To achieve JIT philosophy, there seem to be tools that help to gather and organise supply, production , and inventory information so that they can be translated into specific orders, times of orders, times of receipts etc. Right now these tools such as MRP(Material requirement planning), MRP II (master production planning), DRP (distribution requirement planning) are just names to me, but I think they are used to manage inventory.
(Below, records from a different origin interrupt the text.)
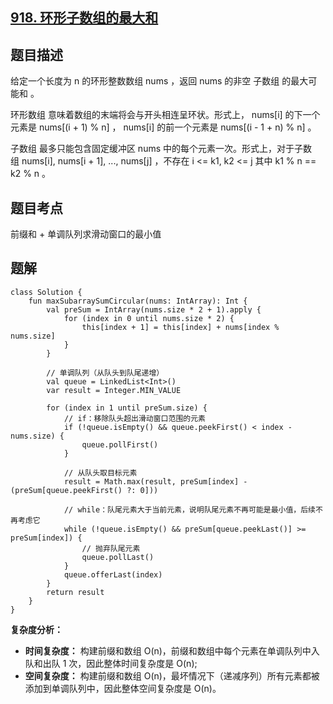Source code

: ## [918. 环形子数组的最大和](https://leetcode.cn/problems/maximum-sum-circular-subarray/)

## 题目描述

给定一个长度为 n 的环形整数数组 nums ，返回 nums 的非空 子数组 的最大可能和 。

环形数组 意味着数组的末端将会与开头相连呈环状。形式上， nums[i] 的下一个元素是 nums[(i + 1) % n] ， nums[i] 的前一个元素是 nums[(i - 1 + n) % n] 。

子数组 最多只能包含固定缓冲区 nums 中的每个元素一次。形式上，对于子数组 nums[i], nums[i + 1], ..., nums[j] ，不存在 i <= k1, k2 <= j 其中 k1 % n == k2 % n 。

## 题目考点

前缀和 + 单调队列求滑动窗口的最小值

## 题解
 
```
class Solution {
    fun maxSubarraySumCircular(nums: IntArray): Int {
        val preSum = IntArray(nums.size * 2 + 1).apply {
            for (index in 0 until nums.size * 2) {
                this[index + 1] = this[index] + nums[index % nums.size]
            }
        }

        // 单调队列（从队头到队尾递增）
        val queue = LinkedList<Int>()
        var result = Integer.MIN_VALUE

        for (index in 1 until preSum.size) {
            // if：移除队头超出滑动窗口范围的元素
            if (!queue.isEmpty() && queue.peekFirst() < index - nums.size) {
                queue.pollFirst()
            }

            // 从队头取目标元素
            result = Math.max(result, preSum[index] - (preSum[queue.peekFirst() ?: 0]))

            // while：队尾元素大于当前元素，说明队尾元素不再可能是最小值，后续不再考虑它
            while (!queue.isEmpty() && preSum[queue.peekLast()] >= preSum[index]) {
                // 抛弃队尾元素
                queue.pollLast()
            }
            queue.offerLast(index)
        }
        return result
    }
}
```

**复杂度分析：**

- **时间复杂度：** 构建前缀和数组 O(n)，前缀和数组中每个元素在单调队列中入队和出队 1 次，因此整体时间复杂度是 O(n);
- **空间复杂度：** 构建前缀和数组 O(n)，最坏情况下（递减序列）所有元素都被添加到单调队列中，因此整体空间复杂度是 O(n)。

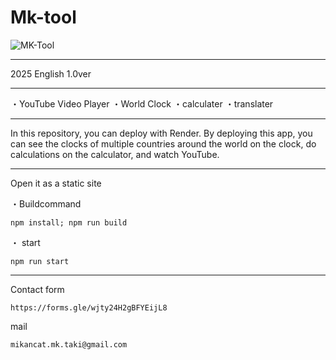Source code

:# Mk-tool
![MK-Tool](https://github.com/user-attachments/assets/3ab24fde-ff33-473a-9f79-8b5f06181ebf)

__________________________________________
2025
English
1.0ver
__________________________________________
・YouTube Video Player
・World Clock
・calculater
・translater
_____________________________________________________________________________

In this repository,
you can deploy with Render.
By deploying this app,
you can see the clocks of multiple countries around the world on the clock,
do calculations on the calculator,
and watch YouTube.
_____________________________________________________________________________
Open it as a static site

・Buildcommand
   ```
   npm install; npm run build
   ```
・ start
   ```
   npm run start
   ```
_________________

Contact form
```
https://forms.gle/wjty24H2gBFYEijL8
```
mail
```
mikancat.mk.taki@gmail.com
```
Right now I have no idea why this is important to me or how I may use this knowledge. It just seem interesting to me because of two reasons. First I can relate it to my previous work experience as a salesperson. At that time, I remember the many occasions when there were many customers demanding a particular Television or Fridge but we simply did not have the stock sitting in our warehouse. A sales opportunity wasted. It wasn't even our own fault because we have no say in our warehouse. So you can imagine our disappointment after successfully persuaded customer to buy something only to find out we have nothing to sell them. Since this happened so much in our job, we developed the habit to check stock before we sell something (I have a small trick for this :P). But this means we often have to, 1) only sell product that are available but not the one best suited for customer, 2) Go extra effort to convince customer to change their choice of product. I believe if the problem with inadequate supply is addressed we could have increase our turnover significantly.
The second reason comes from the business simulation we did in FACS module. In that simulation I was the commercial manager responsible for getting the right amount of contract. I remember it was quite tricky determining our production capacity and use that information so that at the end of each year we have no working capital tied up in the inventory. Then there was issue of determining how much raw material to purchase at each quarter so that we don't either have too much raw material (tied up money) or too small raw material (we have nothing to make). The general feeling I had at the time was managing supply chain is quite tricky. It seemed like if every body (production, finance, marketing directors) just try to optimise their own departments, there would be a huge problem with supply chain.